===== Recorded information

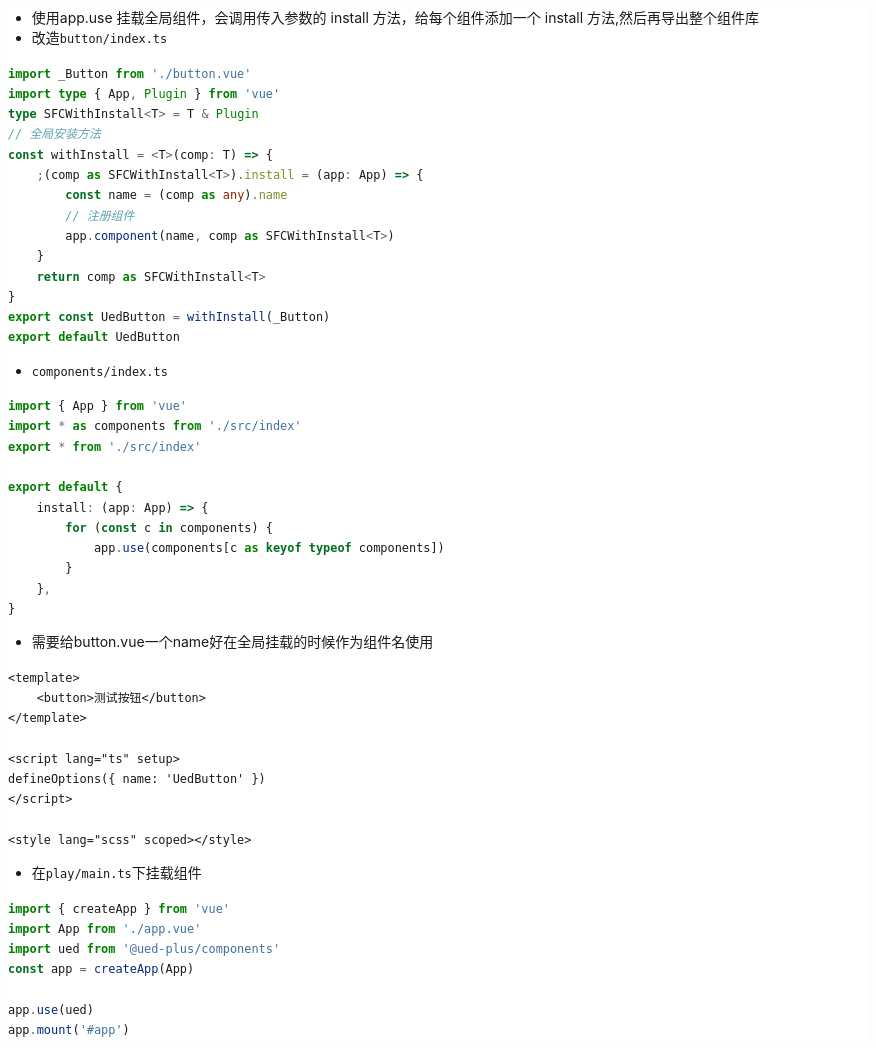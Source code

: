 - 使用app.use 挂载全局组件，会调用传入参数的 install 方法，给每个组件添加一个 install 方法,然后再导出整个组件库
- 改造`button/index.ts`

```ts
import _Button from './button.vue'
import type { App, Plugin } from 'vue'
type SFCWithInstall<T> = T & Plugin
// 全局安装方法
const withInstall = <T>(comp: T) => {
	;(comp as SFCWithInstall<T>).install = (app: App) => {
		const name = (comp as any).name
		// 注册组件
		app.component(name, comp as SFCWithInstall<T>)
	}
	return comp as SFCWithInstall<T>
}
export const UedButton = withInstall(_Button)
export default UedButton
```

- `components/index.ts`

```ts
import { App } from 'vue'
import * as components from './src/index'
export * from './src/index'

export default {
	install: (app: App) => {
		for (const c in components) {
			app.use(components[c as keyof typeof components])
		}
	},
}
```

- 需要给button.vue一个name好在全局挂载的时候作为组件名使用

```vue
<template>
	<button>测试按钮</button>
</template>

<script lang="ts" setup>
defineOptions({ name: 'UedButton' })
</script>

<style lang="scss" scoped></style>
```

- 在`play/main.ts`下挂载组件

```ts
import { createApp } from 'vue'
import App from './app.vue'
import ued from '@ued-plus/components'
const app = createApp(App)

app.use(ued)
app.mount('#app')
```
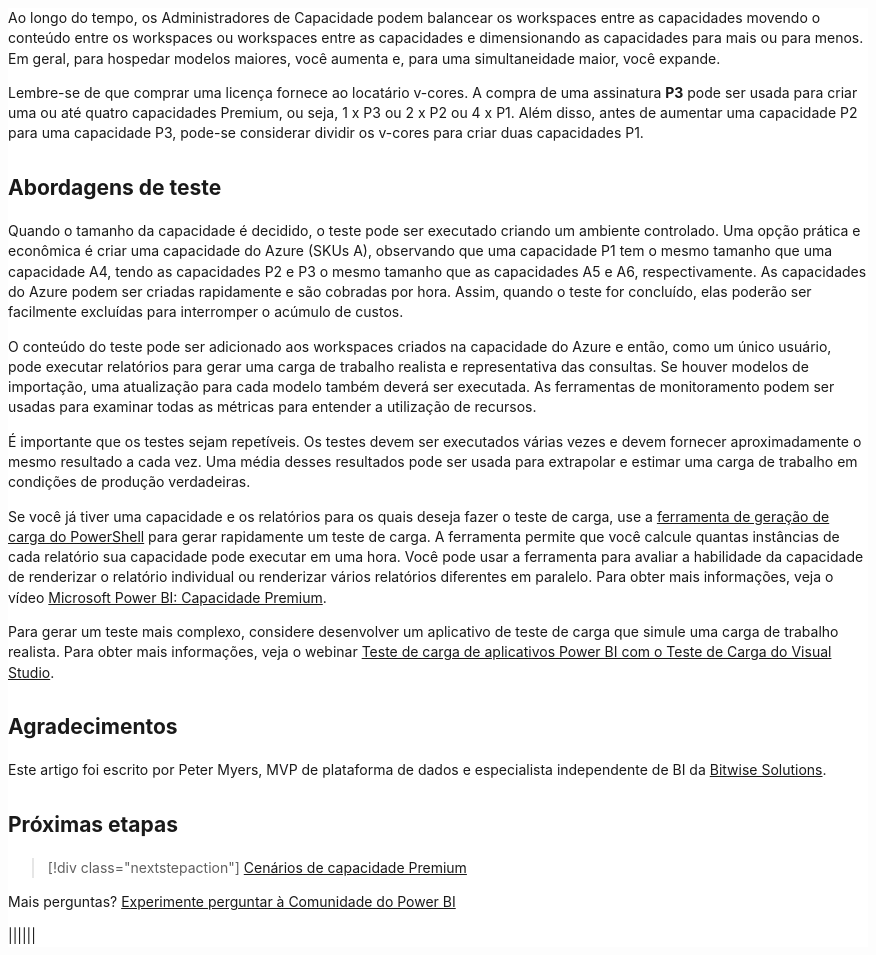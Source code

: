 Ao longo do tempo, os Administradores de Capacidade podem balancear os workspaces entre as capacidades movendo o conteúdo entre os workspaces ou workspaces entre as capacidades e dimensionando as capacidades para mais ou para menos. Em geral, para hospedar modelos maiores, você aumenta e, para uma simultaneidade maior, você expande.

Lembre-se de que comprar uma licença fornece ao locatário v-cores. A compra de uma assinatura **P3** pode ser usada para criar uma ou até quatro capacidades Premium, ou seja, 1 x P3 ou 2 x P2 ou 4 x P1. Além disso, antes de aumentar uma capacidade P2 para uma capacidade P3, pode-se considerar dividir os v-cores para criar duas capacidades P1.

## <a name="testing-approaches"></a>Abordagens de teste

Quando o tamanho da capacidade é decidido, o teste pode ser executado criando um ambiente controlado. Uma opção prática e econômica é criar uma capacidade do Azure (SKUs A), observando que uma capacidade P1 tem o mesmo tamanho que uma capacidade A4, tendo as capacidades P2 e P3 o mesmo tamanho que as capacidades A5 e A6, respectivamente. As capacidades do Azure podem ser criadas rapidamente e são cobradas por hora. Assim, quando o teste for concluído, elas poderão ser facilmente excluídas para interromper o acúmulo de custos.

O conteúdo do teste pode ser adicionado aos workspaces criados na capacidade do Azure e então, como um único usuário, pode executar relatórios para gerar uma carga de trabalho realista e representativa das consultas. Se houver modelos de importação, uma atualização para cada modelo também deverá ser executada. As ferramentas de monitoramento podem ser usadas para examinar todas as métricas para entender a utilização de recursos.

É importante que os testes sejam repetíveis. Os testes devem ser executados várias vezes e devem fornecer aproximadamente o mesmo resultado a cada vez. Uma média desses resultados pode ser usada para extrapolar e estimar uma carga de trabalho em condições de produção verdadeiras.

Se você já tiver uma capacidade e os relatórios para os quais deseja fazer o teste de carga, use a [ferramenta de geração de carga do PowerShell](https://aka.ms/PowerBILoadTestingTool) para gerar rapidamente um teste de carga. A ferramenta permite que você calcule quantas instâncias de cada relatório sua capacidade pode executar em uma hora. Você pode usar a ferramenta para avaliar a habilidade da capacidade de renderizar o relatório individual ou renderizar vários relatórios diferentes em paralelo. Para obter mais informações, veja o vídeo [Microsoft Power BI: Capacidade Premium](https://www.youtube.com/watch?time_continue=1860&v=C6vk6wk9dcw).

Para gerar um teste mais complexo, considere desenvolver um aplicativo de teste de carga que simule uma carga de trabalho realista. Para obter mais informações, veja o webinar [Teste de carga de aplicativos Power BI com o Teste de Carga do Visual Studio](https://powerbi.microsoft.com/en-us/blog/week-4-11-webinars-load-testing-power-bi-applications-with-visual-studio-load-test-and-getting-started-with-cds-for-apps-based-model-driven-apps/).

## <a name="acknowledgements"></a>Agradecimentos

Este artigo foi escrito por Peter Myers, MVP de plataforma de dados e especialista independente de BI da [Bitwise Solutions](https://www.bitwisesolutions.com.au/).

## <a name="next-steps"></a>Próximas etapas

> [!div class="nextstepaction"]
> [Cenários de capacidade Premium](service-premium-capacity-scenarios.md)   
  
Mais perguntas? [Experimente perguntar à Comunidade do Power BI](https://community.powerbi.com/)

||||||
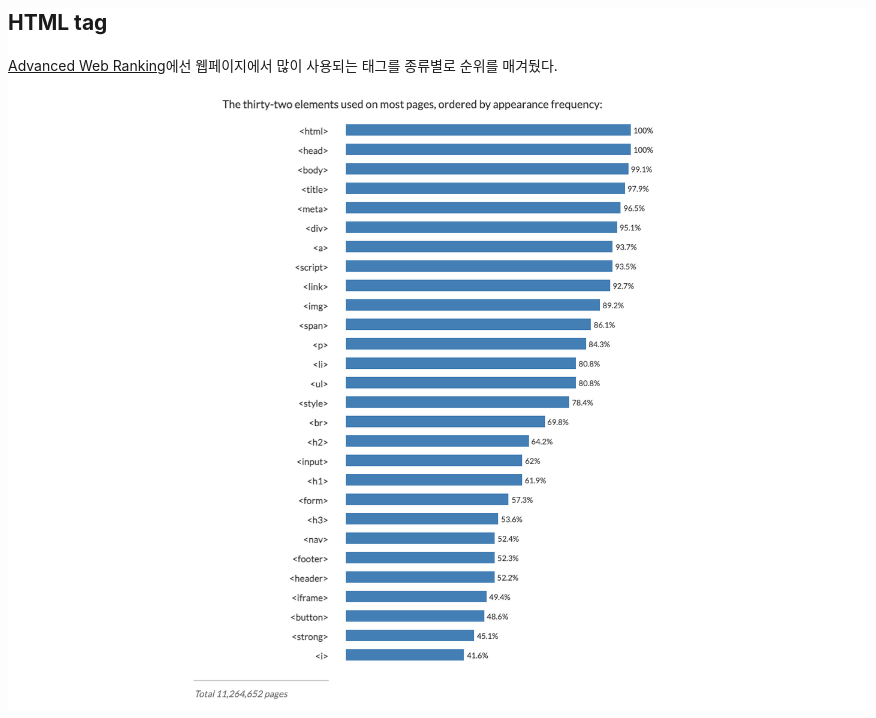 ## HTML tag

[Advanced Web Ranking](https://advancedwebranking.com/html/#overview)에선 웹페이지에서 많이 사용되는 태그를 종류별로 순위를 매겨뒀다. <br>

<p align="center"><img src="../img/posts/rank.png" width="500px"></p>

==========

* **What the exercise asks**: Reproduce every line of the records containing the string "createApp".

* **Reply to the task**:
import { createApp } from 'vue'
const app = createApp(App)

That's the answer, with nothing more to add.